Mon entrée à la formation des enseignants de la musique a été l'occasion pour moi d'interroger

le rapport entre la culture musicale et la pédagogie traditionnelle dans la musique hindoustani et

la pratique et l'enseignement musical tels qu'ils apparaissent dans les institutions françaises. Dans un itinéraire qui est celui qui m'a amené à rencontrer la musique hindoustani, à la pratiquer et à l'enseigner en France, les questions de la transculturalité et du partage sont apparues comme des aspects fondamentaux de mon identité de musicien et d'enseignant.

Sur quelles bases historiques culturelles et esthétiques s'est construite la musique hindoustani ?
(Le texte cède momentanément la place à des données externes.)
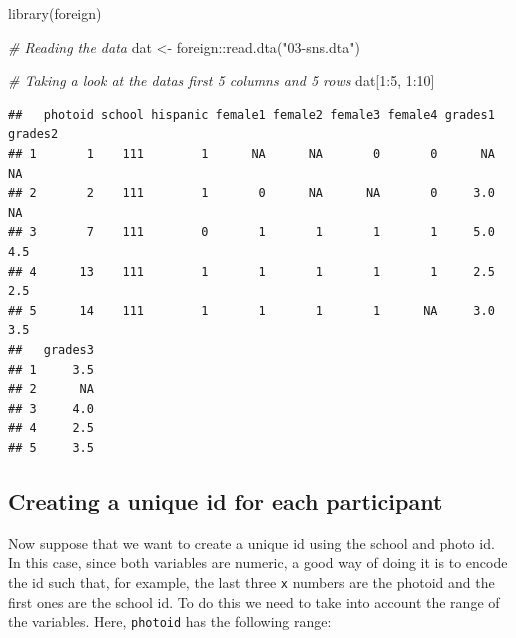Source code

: \documentclass[
]{book}
\newenvironment{Shaded}{\begin{snugshade}}{\end{snugshade}}
\newcommand{\CommentTok}[1]{\textcolor[rgb]{0.56,0.35,0.01}{\textit{#1}}}
\newcommand{\DecValTok}[1]{\textcolor[rgb]{0.00,0.00,0.81}{#1}}
\newcommand{\FunctionTok}[1]{\textcolor[rgb]{0.00,0.00,0.00}{#1}}
\newcommand{\NormalTok}[1]{#1}
\newcommand{\OtherTok}[1]{\textcolor[rgb]{0.56,0.35,0.01}{#1}}
\newcommand{\SpecialCharTok}[1]{\textcolor[rgb]{0.00,0.00,0.00}{#1}}
\newcommand{\StringTok}[1]{\textcolor[rgb]{0.31,0.60,0.02}{#1}}
\begin{document}
\begin{Shaded}
\begin{Highlighting}[]
\FunctionTok{library}\NormalTok{(foreign)}

\CommentTok{\# Reading the data}
\NormalTok{dat }\OtherTok{\textless{}{-}}\NormalTok{ foreign}\SpecialCharTok{::}\FunctionTok{read.dta}\NormalTok{(}\StringTok{"03{-}sns.dta"}\NormalTok{)}

\CommentTok{\# Taking a look at the data\textquotesingle{}s first 5 columns and 5 rows}
\NormalTok{dat[}\DecValTok{1}\SpecialCharTok{:}\DecValTok{5}\NormalTok{, }\DecValTok{1}\SpecialCharTok{:}\DecValTok{10}\NormalTok{]}
\end{Highlighting}
\end{Shaded}

\begin{verbatim}
##   photoid school hispanic female1 female2 female3 female4 grades1 grades2
## 1       1    111        1      NA      NA       0       0      NA      NA
## 2       2    111        1       0      NA      NA       0     3.0      NA
## 3       7    111        0       1       1       1       1     5.0     4.5
## 4      13    111        1       1       1       1       1     2.5     2.5
## 5      14    111        1       1       1       1      NA     3.0     3.5
##   grades3
## 1     3.5
## 2      NA
## 3     4.0
## 4     2.5
## 5     3.5
\end{verbatim}

\hypertarget{creating-a-unique-id-for-each-participant}{%
\subsection{Creating a unique id for each participant}\label{creating-a-unique-id-for-each-participant}}

Now suppose that we want to create a unique id using the school and photo id. In this case, since both variables are numeric, a good way of doing it is to encode the id such that, for example, the last three \texttt{x} numbers are the photoid and the first ones are the school id. To do this we need to take into account the range of the variables. Here, \texttt{photoid} has the following range:

\begin{Shaded}
\end{Shaded}
\end{document}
Quelles sont ses formes et genres musicaux ? Qu'est ce que la tradition et la transmission dans ce

contexte ? Quelle est sa situation aujourd'hui en Inde ? Comment cette imagerie s'est créé dans

l'esprit occidental et comment la musique hindoustani a-t-elle fait son apparition en occident ? quelle est sa situation aujourd'hui en occident ? La musique traditionnelle et l'oralité sont de plus en plus présents dans les institutions musicales françaises qui essayent d'intégrer ces conceptions pédagogiques dans leur enseignement, dans le but de créer une ouverture et un enrichissement culturel. Quelle la situation de la représentation et de l'enseignement de la musique hindoustani en France ? Comment amener la tradition hindoustani dans l'institution d'enseignement musical française et effectuer un réel partage des savoirs ? 4 A- Une brève histoire de l'Inde et de la musique hindoustani C'est lieu commun d'associer l'Inde à une civilisation plusieurs fois millénaire, dont les fondements culturels proviendraient d'un âge antique, ou même mythique ce qui est largement exprimé par les programmateurs d'événements culturels en rapport avec l'Inde, mais aussi de

nombreux musiciens. Ces clichés sur l'histoire millénaire indienne justifient en même temps une

vision d'une Inde archaïque, qui serait figée dans des traditions tant obsolètes que pittoresques.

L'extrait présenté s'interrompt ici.